一昨年秋からの世界不況による自動車関連産業の低迷で、2008年度、約40億円だった同市の法人税収は、09年度にはわずか2億円余りにまで落ち込んだ。法人税収は今後数年間、09年度と同じ水準にとどまる見通しで、来年度以降、不足財源分は財政調整基金約86億円(09度度当初)を取り崩す予定。10年度は35億円余りを充てる見込みで、早ければ13年度末にも市の"貯金"は底をつく。市の財政予測によると、09年度約212億だった一般会計歳入総額は、13年度には約50億円も少ない約164億円となり、00年度並みにまで縮小するとしている。
市には今後、財政規模に見合った施策が求められる。市民の理解を得ながら、大幅な事業の見直しと大規模な歳出削減は必要不可欠で、急務だ。
これまで、生涯学習センターなど各種施設・設備の拡充を積極的に推進し、新型インフルエンザワクチン接種費用助成への素早い着手や中学生までの医療費完全無料化など県内有数の充実した市民サービスを提供してきた。拡充したサービスや施設の継続運営は今後も大きな負担になる。「市民サービスは好評だが、生活に支障のない範囲での段階的な縮小は避けられない」と市幹部も頭を抱える。

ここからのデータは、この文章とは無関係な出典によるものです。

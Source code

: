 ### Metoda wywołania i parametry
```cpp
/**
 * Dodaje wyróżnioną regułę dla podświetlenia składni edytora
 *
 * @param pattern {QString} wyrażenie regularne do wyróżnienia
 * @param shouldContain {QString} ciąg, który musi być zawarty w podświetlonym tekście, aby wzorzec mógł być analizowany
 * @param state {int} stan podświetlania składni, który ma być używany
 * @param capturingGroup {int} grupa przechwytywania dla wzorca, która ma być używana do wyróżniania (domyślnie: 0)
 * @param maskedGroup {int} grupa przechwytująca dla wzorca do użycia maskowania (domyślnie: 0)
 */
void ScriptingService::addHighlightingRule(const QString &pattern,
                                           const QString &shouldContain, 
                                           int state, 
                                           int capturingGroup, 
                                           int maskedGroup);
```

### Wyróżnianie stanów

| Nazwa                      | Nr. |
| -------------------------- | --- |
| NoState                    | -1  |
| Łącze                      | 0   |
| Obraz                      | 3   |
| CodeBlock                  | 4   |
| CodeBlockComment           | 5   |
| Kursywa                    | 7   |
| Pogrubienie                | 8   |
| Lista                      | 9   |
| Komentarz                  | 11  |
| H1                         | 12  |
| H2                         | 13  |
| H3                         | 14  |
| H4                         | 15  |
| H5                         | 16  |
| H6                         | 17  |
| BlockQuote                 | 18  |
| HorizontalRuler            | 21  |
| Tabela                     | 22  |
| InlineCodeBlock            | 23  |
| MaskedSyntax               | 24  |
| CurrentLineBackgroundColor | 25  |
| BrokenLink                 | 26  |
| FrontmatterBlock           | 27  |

さらに、市街地のにぎわい創出のため打ち出した同市最大の総事業費190億円の公共事業「裾野駅西土地区画整理事業」の行方も気に掛かる。
その一方で、将来に向けて、自動車関連産業への財政依存の体質から脱却し、企業の景気動向だけに左右されにくいバランスの取れた財政基盤への見直しも並行して推進する必要がある。
新市長には厳しい財政下、最低限の福祉レベル維持をしつつ、思い切った行財政改革を断行する手腕と決断力、市の情報やビジョンを市民と市内外に明確に伝える発信力が求められている。